Entries shown section start
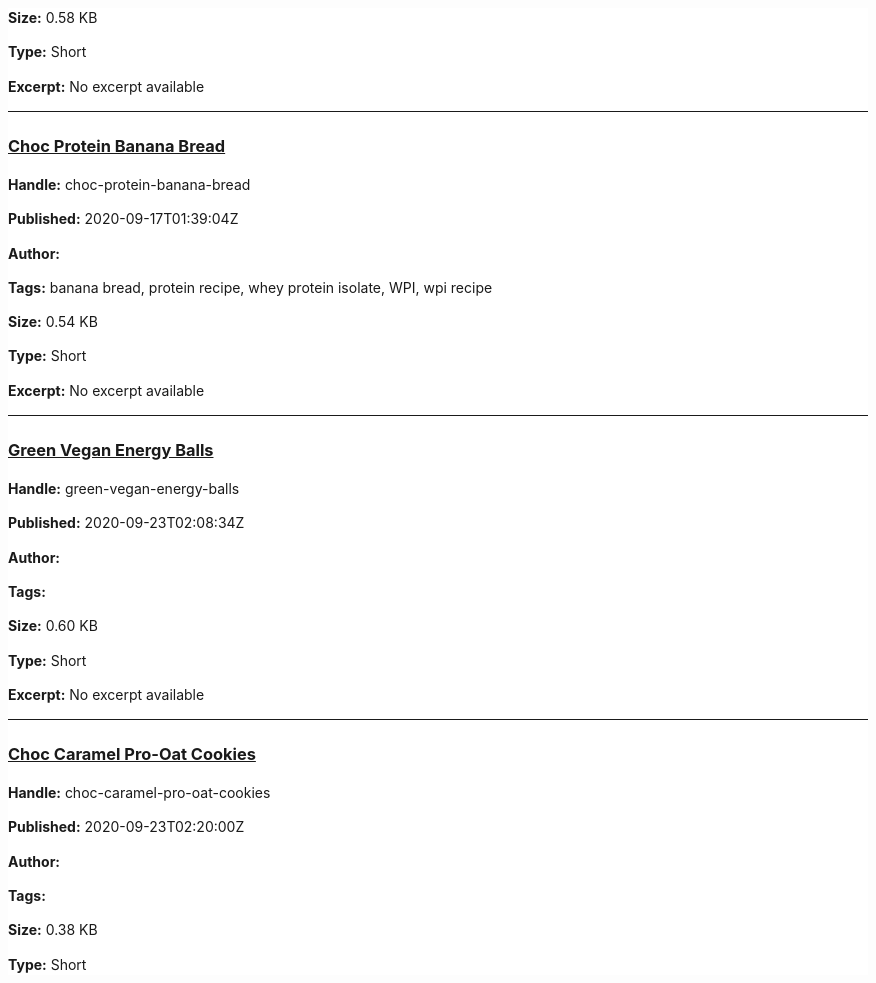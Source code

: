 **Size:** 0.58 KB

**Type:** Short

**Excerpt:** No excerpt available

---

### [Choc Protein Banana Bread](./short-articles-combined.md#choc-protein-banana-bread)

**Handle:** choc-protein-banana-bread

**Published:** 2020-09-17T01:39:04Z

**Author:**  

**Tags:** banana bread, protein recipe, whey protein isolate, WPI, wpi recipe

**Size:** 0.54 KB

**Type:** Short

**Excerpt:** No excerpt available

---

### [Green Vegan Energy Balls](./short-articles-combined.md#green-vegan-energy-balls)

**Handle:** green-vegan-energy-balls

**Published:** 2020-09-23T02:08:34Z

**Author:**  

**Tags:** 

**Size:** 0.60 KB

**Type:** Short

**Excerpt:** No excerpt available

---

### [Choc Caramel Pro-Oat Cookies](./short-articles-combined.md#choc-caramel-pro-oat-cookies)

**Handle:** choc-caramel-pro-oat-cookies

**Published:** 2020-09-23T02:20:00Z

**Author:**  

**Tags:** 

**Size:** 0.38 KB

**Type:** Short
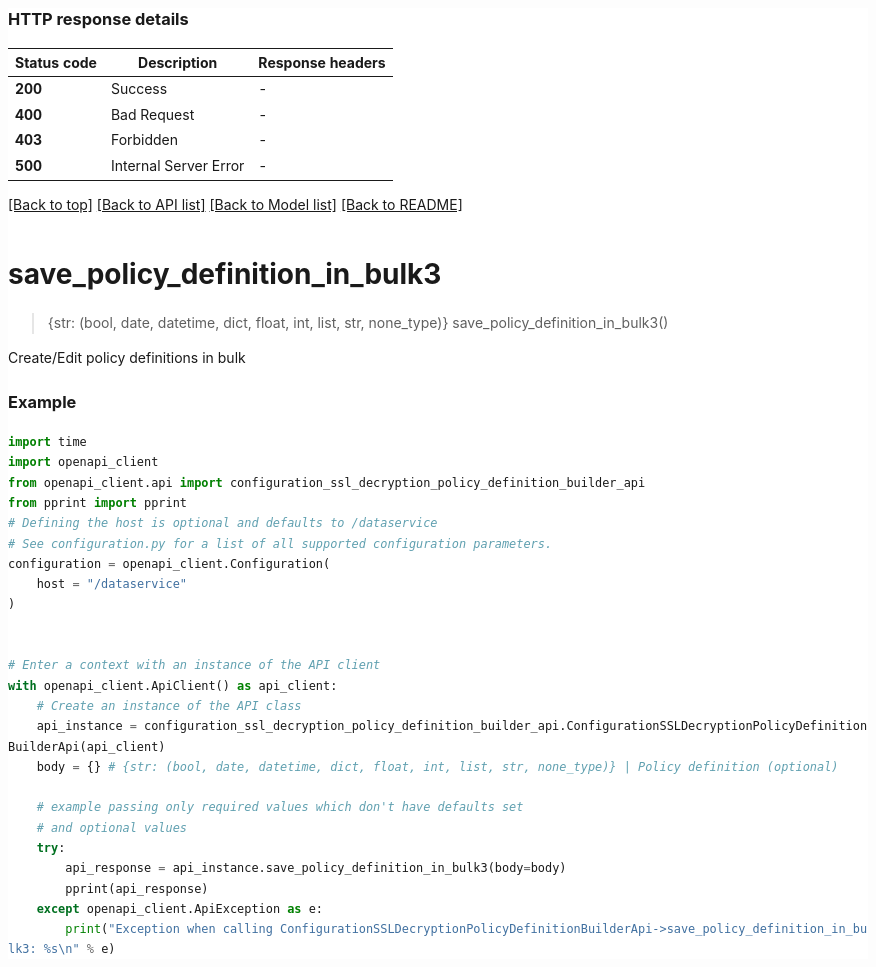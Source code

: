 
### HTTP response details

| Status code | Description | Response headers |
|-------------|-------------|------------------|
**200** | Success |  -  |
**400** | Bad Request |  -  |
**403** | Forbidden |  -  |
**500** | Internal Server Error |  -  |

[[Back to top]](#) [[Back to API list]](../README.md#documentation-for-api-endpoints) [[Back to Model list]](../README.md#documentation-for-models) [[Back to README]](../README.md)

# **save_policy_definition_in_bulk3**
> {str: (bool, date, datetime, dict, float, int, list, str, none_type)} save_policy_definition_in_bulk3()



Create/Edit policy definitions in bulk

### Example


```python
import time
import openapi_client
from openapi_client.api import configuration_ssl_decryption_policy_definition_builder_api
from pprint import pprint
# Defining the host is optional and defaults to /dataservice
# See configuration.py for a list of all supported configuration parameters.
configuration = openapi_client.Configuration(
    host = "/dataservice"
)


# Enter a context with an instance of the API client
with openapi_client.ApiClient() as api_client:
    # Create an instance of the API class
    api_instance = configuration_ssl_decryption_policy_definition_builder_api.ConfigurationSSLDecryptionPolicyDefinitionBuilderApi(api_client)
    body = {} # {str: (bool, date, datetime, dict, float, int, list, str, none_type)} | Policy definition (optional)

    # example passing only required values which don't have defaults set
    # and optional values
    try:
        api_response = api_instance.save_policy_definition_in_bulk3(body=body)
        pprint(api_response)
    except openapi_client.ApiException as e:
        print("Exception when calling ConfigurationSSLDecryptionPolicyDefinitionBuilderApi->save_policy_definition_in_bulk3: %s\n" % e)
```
Entries shown section end
Entries shown section start
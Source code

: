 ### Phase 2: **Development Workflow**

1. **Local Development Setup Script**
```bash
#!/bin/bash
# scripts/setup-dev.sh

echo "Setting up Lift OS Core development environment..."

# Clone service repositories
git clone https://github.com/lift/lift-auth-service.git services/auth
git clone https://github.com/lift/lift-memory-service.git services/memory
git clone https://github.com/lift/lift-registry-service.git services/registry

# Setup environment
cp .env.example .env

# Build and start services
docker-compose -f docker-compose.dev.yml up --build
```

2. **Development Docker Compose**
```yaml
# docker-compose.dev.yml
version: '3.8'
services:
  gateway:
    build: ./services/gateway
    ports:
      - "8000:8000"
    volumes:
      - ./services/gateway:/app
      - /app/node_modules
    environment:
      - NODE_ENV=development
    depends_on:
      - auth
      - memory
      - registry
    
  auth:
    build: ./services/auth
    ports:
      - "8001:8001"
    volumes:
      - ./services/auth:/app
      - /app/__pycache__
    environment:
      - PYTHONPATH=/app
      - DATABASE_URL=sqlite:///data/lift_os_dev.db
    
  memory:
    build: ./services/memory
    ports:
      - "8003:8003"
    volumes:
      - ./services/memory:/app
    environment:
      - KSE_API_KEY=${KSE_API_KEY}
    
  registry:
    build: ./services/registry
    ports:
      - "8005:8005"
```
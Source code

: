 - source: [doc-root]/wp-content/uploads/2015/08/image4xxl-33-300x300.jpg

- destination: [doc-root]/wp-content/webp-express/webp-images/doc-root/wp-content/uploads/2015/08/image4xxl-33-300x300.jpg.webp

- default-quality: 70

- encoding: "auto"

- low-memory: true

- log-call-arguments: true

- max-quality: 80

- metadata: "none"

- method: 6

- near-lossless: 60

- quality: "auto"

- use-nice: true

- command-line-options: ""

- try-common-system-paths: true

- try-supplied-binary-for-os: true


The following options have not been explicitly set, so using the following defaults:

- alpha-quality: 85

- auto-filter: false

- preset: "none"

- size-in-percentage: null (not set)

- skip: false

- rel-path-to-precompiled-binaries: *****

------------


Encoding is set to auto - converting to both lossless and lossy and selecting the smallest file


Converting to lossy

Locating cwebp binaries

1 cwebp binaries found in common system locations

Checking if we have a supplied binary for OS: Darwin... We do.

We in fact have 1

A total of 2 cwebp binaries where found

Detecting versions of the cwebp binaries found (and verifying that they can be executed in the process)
Entries shown section end
Entries shown section start
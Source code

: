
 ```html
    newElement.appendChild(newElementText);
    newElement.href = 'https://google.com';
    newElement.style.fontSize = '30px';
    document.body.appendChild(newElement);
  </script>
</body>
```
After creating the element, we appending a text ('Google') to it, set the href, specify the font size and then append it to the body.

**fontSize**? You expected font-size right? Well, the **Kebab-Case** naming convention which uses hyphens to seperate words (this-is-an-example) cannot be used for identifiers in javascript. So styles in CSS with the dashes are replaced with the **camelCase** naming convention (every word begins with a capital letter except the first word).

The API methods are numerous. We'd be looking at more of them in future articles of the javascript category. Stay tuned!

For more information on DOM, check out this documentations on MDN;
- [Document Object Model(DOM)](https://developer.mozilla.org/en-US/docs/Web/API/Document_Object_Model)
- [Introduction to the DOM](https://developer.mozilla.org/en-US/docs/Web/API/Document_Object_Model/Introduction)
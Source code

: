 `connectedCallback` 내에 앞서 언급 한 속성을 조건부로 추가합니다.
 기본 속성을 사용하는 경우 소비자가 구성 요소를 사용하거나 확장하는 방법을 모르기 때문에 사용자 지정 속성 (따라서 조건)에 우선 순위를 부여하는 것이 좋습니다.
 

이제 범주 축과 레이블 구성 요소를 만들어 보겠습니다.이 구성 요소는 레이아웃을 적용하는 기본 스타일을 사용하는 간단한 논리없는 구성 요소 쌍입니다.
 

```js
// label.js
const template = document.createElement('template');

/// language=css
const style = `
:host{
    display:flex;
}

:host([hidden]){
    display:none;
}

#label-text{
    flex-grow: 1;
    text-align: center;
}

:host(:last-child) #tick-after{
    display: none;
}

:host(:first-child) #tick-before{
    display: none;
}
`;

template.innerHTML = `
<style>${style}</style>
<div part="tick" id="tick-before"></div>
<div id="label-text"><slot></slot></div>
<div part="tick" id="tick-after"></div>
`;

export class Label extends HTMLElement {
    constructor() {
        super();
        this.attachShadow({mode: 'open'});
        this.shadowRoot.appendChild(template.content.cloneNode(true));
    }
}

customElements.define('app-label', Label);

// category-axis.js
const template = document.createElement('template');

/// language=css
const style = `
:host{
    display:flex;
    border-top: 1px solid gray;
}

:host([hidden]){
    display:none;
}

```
Entries shown section end
■ **What this task involves**: Only the lines above starting with the one with "- max-quality: 80" and going through the one with "We in fact have 1" are to be copied, word for word and with both ends kept.

■ **Written solution**:
- max-quality: 80

- metadata: "none"

- method: 6

- near-lossless: 60

- quality: "auto"

- use-nice: true

- command-line-options: ""

- try-common-system-paths: true

- try-supplied-binary-for-os: true


The following options have not been explicitly set, so using the following defaults:

- alpha-quality: 85

- auto-filter: false

- preset: "none"

- size-in-percentage: null (not set)

- skip: false

- rel-path-to-precompiled-binaries: *****

------------


Encoding is set to auto - converting to both lossless and lossy and selecting the smallest file


Converting to lossy

Locating cwebp binaries

1 cwebp binaries found in common system locations

Checking if we have a supplied binary for OS: Darwin... We do.

We in fact have 1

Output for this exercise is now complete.